You can extract all call expressions with:

import ast

class CallCollector(ast.NodeVisitor):
    def __init__(self):
        self.calls = []
        self.current = None

    def visit_Call(self, node):
        # new call, trace the function expression
        self.current = ''
        self.visit(node.func)
        self.calls.append(self.current)
        self.current = None

    def generic_visit(self, node):
        if self.current is not None:
            print "warning: {} node in function expression not supported".format(
                node.__class__.__name__)
        super(CallCollector, self).generic_visit(node)

    # record the func expression 
    def visit_Name(self, node):
        if self.current is None:
            return
        self.current += node.id

    def visit_Attribute(self, node):
        if self.current is None:
            self.generic_visit(node)
        self.visit(node.value)  
        self.current += '.' + node.attr

Use this with a ast parse tree:

tree = ast.parse(yoursource)
cc = CallCollector()
cc.visit(tree)
print cc.calls

Demo:

>>> tree = ast.parse('''\
... def foo():
...     print np.random.rand(4) + np.random.randn(4)
...     print linalg.norm(np.random.rand(4))
... ''')
>>> cc = CallCollector()
>>> cc.visit(tree)
>>> cc.calls
['np.random.rand', 'np.random.randn', 'linalg.norm']

The above walker only handles names and attributes; if you need more complex expression support, you'll have to extend this.

Note that collecting names like this is not a trivial task. Any indirection would not be handled. You could build a dictionary in your code of functions to call and dynamically swap out function objects, and static analysis like the above won't be able to track it.


In general, this problem is undecidable, consider for example getattribute(random, "random")().
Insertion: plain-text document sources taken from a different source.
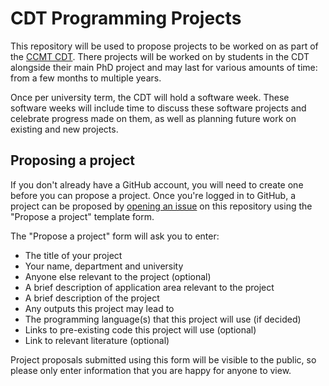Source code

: # CDT Programming Projects

This repository will be used to propose projects to be worked on as part of the
[CCMT CDT](https://ccmi-cdt.org/). There projects will be worked on by students
in the CDT alongside their main PhD project and may last for various amounts of
time: from a few months to multiple years.

Once per university term, the CDT will hold a software week. These software weeks will include
time to discuss these software projects and celebrate progress made on them, as well as planning
future work on existing and new projects.

## Proposing a project

If you don't already have a GitHub account, you will need to create one before you can propose a project.
Once you're logged in to GitHub, a project can be proposed by [opening an issue](https://github.com/UCL-ARC/cdt-programming-projects/issues)
on this repository using the "Propose a project" template form.

The "Propose a project" form will ask you to enter:

- The title of your project
- Your name, department and university
- Anyone else relevant to the project (optional)
- A brief description of application area relevant to the project
- A brief description of the project
- Any outputs this project may lead to
- The programming language(s) that this project will use (if decided)
- Links to pre-existing code this project will use (optional)
- Link to relevant literature (optional)

Project proposals submitted using this form will be visible to the public, so please only enter
information that you are happy for anyone to view.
If you want static analysis, the best there is now is jedi

If you accept dynamic solutions, then cover coverage is your best friend. It will show all used functions, rather than only directly referenced though.

Finally you can always roll your own dynamic instrumentation along the lines of:

import random
import logging

class Proxy(object):
    def __getattr__(self, name):
        logging.debug("tried to use random.%s", name)
        return getattribute(_random, name)

_random = random
random = Proxy()